81st Legislature, Regular Session, 2009

  • Decreased M&O compression rate from 88.67 percent to 66.67 percent
  • Collapsed Tier II entitlement from three levels of enrichment funding to two:
    • Level 1 — funding based on the first 6 cents of tax effort above a school district’s CTR
      • Provided the most substantial amount of enrichment funding per WADA
      • Not subject to recapture
    • Level 2 — funding based on each cent of tax effort above a school district’s CTR plus 6 cents
      • Provided less enrichment funding per WADA than Level 1
      • Subject to recapture
      • Established a permanent Existing Debt Allotment
      • Guaranteed $35 per ADA per penny on I&S taxes to pay existing bond debt on instructional and non-instructional facilities61

House Bill 1

82nd Legislature, Regular Session, 2011

  • Reduced public education funding by an estimated $5.4 billion
  • Set Aug. 31, 2017 as the expiration date for Additional State Aid for Tax Reduction62

Senate Bill 1

83rd Legislature, Regular Session, 2013

  • Increased public education funding by an estimated $3.6 billion63

House Bill 21

85th Legislature, First Called Session, 2017

  • Established the Texas Commission on Public School Finance:
    • 13 members
    • Duties include addressing policy issues in public education and recommending improvements to current school finance system
    • Expired Jan. 8, 2019
  • Provided additional state aid to qualifying charter schools
  • Created grant programs for school districts with financial hardships and for students with certain intellectual disabilities
  • Established a six-year transition plan to combine the small and mid-size district adjustments into a single small district adjustment64

Quality and Effectiveness

In addition to shaping public school finance, the above legislation addressed aspects of school quality and effectiveness. The 1949 Gilmer-Aikin Laws, for instance, established the first minimum salary requirement for all Texas public school teachers and guaranteed students basic educational opportunities for at least 175 days per year for 12 years.

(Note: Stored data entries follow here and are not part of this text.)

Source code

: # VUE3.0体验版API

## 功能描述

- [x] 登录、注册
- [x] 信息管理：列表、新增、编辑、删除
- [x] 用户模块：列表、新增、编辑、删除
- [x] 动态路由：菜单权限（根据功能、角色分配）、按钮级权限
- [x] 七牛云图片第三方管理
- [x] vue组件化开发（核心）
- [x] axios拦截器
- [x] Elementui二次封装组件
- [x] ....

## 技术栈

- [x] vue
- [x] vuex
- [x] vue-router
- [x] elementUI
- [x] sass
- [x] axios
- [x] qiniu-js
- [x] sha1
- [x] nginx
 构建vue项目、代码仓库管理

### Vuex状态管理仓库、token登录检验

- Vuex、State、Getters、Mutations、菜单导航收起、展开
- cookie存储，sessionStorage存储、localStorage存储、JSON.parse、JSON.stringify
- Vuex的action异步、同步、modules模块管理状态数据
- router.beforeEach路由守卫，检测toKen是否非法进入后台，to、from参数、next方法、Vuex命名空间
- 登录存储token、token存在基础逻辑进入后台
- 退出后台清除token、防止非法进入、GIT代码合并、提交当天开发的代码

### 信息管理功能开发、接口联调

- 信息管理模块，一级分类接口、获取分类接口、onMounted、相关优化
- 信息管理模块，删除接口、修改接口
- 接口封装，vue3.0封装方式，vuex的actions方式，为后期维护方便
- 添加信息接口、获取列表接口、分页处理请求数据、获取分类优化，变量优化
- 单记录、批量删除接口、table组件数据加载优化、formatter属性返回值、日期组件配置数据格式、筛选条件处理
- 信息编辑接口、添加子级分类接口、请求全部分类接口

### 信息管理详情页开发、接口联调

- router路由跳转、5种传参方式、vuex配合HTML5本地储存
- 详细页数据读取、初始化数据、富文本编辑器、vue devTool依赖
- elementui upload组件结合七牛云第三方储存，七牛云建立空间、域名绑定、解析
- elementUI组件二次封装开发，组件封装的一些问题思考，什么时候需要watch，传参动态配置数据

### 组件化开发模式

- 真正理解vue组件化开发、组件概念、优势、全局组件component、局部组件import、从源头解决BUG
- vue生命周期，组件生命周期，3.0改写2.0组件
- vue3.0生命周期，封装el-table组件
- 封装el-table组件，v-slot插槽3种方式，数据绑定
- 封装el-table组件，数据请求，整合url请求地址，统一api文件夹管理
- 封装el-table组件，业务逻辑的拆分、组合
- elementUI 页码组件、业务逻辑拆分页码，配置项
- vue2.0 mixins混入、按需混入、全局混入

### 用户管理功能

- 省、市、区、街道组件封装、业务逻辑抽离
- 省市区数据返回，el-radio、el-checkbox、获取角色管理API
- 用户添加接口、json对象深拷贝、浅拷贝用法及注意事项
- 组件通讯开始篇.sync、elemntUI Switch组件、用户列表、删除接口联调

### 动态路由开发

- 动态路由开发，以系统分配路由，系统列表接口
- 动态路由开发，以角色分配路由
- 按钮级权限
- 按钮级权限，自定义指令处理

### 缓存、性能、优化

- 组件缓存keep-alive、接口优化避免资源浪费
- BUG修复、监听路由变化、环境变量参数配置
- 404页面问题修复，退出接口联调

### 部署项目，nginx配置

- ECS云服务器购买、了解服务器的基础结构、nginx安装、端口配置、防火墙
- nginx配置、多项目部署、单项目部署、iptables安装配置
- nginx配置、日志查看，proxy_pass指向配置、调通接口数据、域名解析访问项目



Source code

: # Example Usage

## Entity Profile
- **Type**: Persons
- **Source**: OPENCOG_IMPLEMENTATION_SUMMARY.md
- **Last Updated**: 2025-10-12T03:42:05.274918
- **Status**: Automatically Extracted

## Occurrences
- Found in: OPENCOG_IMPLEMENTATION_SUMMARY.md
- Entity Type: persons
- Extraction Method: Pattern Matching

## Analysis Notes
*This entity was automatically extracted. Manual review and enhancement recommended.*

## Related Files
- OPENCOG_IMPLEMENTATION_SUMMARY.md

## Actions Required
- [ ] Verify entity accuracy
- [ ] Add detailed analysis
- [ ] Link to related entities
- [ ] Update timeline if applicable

House Bill 72 (68th Legislature, Second Called Session, 1984) attempted to attract and retain high-quality teachers by increasing salaries, creating a merit-based career ladder and requiring competency exams. The law also attempted to improve student accountability by requiring school districts to restrict the number of allowable absences, employ discipline management programs and administer exit exams to graduating students.

Senate Bill 1 (71st Legislature, Fourth Called Session, 1990) devoted entire articles to amending state law relating to school accountability, efficiency and performance incentives.